Assuming, a₁,a₂,a₃,a₄,…, aₙ be the given G.P. then

a₁ = a ⇒ a.r¹⁻¹ = a.r⁰ = a

As ‘r’ represents the common ratio

∴ a₂ / a₁ = r ⇒ a₂ = a₁.r⇒ a₂ = a.r

a₃ / a₂ = r = a₃ = a₂ .r ⇒ a₃ = a.r² = a.r³⁻¹

a₄ / a₃ = r = a₄ = a₃.r ⇒ a₄ = (a.r²).r = a.r⁴⁻¹

Just continue in this way to get,

aₙ = a.rⁿ⁻¹

Hence, the sequence will be a, ar, ar²,….,arⁿ⁻¹ as it’s a finite or infinite term.
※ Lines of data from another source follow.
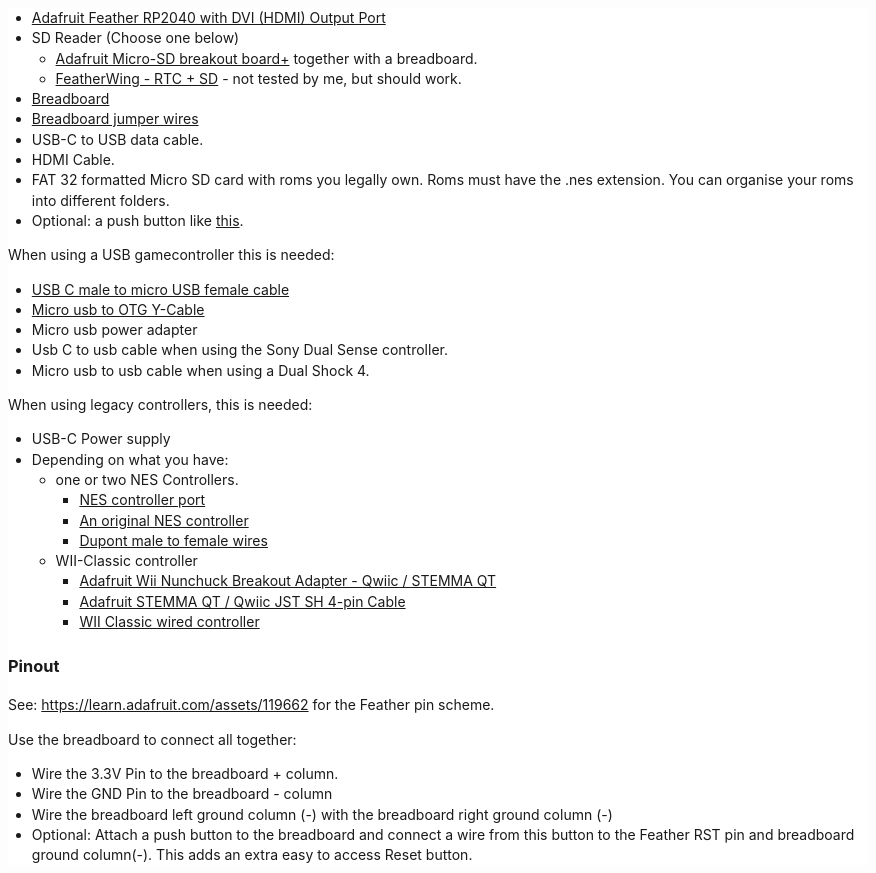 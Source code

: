 - [Adafruit Feather RP2040 with DVI (HDMI) Output Port](https://www.adafruit.com/product/5710)
- SD Reader (Choose one below)
  * [Adafruit Micro-SD breakout board+](https://www.adafruit.com/product/254) together with a breadboard.
  * [FeatherWing - RTC + SD](https://www.adafruit.com/product/2922) - not tested by me, but should work.
- [Breadboard](https://www.amazon.com/s?k=breadboard&crid=1E5ZFUFWE6HNI&sprefix=breadboard%2Caps%2C167&ref=nb_sb_noss_2)
- [Breadboard jumper wires](https://a.co/d/2NoWOgK)
- USB-C to USB data cable.
- HDMI Cable.
- FAT 32 formatted Micro SD card with roms you legally own. Roms must have the .nes extension. You can organise your roms into different folders.
- Optional: a push button like [this](https://www.kiwi-electronics.com/nl/drukknop-12mm-10-stuks-403?country=NL&utm_term=403&gclid=Cj0KCQjwho-lBhC_ARIsAMpgMoeZIyZD1ZW5GKC0r7iTBCxEP84dIZLqFfoup1D0XNOnpevkp06oyDoaAojJEALw_wcB).

When using a USB gamecontroller this is needed:
- [USB C male to micro USB female cable](https://www.amazon.com/Adapter-Connector-Charging-Compatible-Z3-Black/dp/B07Z9FLJG3/ref=sr_1_5?keywords=usb+c+male+to+micro+usb+female&qid=1688473279&sprefix=usb+c+male+to+micro+%2Caps%2C159&sr=8-5)
- [Micro usb to OTG Y-Cable](https://a.co/d/b9t11rl)
- Micro usb power adapter
- Usb C to usb cable when using the Sony Dual Sense controller.
- Micro usb to usb cable when using a Dual Shock 4.

When using legacy controllers, this is needed:
  * USB-C Power supply   
  * Depending on what you have:
    * one or two NES Controllers.
      * [NES controller port](https://www.zedlabz.com/products/controller-connector-port-for-nintendo-nes-console-7-pin-90-degree-replacement-2-pack-black-zedlabz)
      * [An original NES controller](https://www.amazon.com/s?k=NES+controller&crid=1CX7W9NQQDF8H&sprefix=nes+controller%2Caps%2C174&ref=nb_sb_noss_1)
      * [Dupont male to female wires](https://a.co/d/cJVmnQO)
    * WII-Classic controller
      *  [Adafruit Wii Nunchuck Breakout Adapter - Qwiic / STEMMA QT](https://www.adafruit.com/product/4836)
      *  [Adafruit STEMMA QT / Qwiic JST SH 4-pin Cable](https://www.adafruit.com/product/4210)
      *  [WII Classic wired controller](https://www.amazon.com/Classic-Controller-Nintendo-Wii-Remote-Console/dp/B0BYNHWS1V/ref=sr_1_1_sspa?crid=1I66OX5L05507&keywords=Wired+WII+Classic+controller&qid=1688119981&sprefix=wired+wii+classic+controller%2Caps%2C150&sr=8-1-spons&sp_csd=d2lkZ2V0TmFtZT1zcF9hdGY&psc=1)
  
### Pinout 
See: https://learn.adafruit.com/assets/119662 for the Feather pin scheme.

Use the breadboard to connect all together:

- Wire the 3.3V Pin to the breadboard + column.
- Wire the GND Pin to the breadboard - column
- Wire the breadboard left ground column (-) with the breadboard right ground column (-)
- Optional: Attach a push button to the breadboard and connect a wire from this button to the Feather RST pin and breadboard ground column(-). This adds an extra easy to access Reset button.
## Examples Regarding Geometric Progression’s General Term

**Illustration 1: Write the general term of G.P. if there’s s 5,10,20,40,… sequence present**

Solution : General term is given by – aₙ = a.rⁿ⁻¹ ————(1)

As per the given sequence

You can see that the first term is defined by “a” that is equal to 5; in short, a = 5 & r which is the common ratio, defined by “r” = 2

Therefore, Eq. (1) ⇒ aₙ = 5 * (2)ⁿ⁻¹

Solution = 5 * (2)ⁿ⁻¹

**Illustration 2: Write the general term of G.P. if the sequence is 1/8, -¼, ½, -1……**

Answer: The General term is given by aₙ = a.rⁿ⁻¹…………….(1)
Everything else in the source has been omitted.